Last night I moved the composter from the dark side of the patio to its final home by the strawbrary.

Fiddliest and smelliest job I've ever had to do in that garden, and I've done poop patrol!  

  The baseplate for the composter arrived, finally, after one lost delivery and one delivered broken.  I could not get that thing to fit on.  Nope.  No fitting on for that baseplate.  I chalked it up to the fact that it was cold outside, the composter body was at 0ºC while the baseplate was at room temperature, and so Physics has a thing to say.  In reality, this was my excuse for saying "sod it, it's 0º out here and this smelly thing is making my hands wet in 0º!"  I ended up laying the baseplate on the ground and standing the composter over it.  The weight of proto-compost should hold it all together.  

  Sliding the body of the composter up over the contents was a bit tense - would it stay together like a putrid blancmange or would it go everywhere?  It stayed!  The rest was work for a fork, a shovel, and eventually a hose.  The contents were somewhere below half the height, but as the thing is slightly conical I reckon it's full to about half the volume, or 165 litres.  Whilst I was forking out compost I took the opportunity to study the strata within.  Some bits seem to decompose faster than others.  Things that are watery (like cucumber) or mushy (like banana) seem to go first.  Things with a hard shell (like the pumpkin from Halloween) appear to take a lot longer.  Eggshells break down surprisingly readily.  Any leaves that get in there seem to turn slimy.  

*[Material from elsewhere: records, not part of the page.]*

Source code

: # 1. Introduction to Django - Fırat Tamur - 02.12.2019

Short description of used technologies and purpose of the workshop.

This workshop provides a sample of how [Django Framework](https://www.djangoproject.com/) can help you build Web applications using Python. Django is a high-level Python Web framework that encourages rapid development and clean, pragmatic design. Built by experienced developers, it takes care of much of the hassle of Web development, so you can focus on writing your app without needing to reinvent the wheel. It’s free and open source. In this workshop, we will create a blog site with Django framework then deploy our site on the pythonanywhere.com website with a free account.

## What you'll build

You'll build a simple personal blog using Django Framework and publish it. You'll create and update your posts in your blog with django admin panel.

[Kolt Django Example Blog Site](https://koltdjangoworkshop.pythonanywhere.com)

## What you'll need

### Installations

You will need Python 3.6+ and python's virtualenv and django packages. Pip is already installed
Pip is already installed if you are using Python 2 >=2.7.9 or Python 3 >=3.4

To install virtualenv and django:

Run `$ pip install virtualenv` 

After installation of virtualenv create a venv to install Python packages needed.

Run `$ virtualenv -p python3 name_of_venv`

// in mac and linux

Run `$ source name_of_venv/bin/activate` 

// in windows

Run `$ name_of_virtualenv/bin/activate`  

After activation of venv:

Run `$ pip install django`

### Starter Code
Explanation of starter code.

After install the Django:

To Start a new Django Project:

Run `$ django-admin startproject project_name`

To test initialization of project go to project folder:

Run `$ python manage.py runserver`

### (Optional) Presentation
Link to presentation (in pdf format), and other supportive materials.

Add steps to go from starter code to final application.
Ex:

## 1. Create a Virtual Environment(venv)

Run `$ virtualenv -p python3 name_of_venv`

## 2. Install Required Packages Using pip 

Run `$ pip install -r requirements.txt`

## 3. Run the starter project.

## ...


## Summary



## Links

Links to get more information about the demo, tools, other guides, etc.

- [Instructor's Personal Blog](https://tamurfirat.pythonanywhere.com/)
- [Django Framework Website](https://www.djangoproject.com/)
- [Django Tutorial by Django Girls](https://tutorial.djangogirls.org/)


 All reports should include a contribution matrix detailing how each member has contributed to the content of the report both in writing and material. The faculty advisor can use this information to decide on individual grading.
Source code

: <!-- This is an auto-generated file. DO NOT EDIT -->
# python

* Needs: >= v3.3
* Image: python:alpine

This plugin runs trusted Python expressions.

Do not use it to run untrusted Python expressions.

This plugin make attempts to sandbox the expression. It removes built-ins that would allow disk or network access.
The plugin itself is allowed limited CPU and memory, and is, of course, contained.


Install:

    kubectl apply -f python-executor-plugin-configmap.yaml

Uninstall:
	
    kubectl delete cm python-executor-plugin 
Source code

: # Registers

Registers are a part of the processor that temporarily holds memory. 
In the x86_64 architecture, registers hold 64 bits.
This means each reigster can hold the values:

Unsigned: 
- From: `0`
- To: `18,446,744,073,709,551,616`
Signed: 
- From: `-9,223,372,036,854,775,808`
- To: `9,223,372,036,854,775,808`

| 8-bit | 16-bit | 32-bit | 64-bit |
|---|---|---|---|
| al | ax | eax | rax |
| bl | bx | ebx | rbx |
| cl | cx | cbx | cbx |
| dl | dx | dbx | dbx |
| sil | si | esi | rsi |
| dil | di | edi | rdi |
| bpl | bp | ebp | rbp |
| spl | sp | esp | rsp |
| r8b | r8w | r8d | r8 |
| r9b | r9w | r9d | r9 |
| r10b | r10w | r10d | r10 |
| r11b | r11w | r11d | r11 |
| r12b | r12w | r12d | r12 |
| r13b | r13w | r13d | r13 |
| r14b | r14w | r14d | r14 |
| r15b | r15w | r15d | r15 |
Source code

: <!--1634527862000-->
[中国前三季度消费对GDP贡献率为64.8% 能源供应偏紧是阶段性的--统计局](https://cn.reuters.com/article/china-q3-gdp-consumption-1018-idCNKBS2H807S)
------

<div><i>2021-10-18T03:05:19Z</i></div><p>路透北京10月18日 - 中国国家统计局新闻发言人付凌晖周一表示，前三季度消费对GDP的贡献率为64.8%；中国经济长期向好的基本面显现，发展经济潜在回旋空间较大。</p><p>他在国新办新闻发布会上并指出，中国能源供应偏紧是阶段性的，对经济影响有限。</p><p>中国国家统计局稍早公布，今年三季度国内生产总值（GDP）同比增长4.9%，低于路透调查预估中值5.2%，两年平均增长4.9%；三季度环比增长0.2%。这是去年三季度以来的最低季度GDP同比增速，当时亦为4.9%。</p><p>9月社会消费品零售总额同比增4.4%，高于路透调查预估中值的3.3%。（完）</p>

  I've taken a photo of some of the strata, laid out on one of my favourite childhood building materials: the knackered, rusty sheet of wriggly tin (of dubious acquisition).  For the sake of your breakfast I've left out the bits where putrefying is actively taking place.  Upper layers on the left, lower layers in the right.  Rightmost is damn near compost!

This time next year, Rodney, we'll have compost.  


Monday, 29 October 2012

Fat cakes

So I got a great tip from Julia at Stages of Succession, and ran with it.  Fat cakes are a way of keeping birds in your garden over the Winter, which raises the overall bird-friendliness of the garden.  I want birds and other creatures in my garden, because a greater biodiversity means fewer little sods eating my crops.  Encouraging birds and other predators in is cheap and organic, while using pesticides costs money and is arguably poisonous.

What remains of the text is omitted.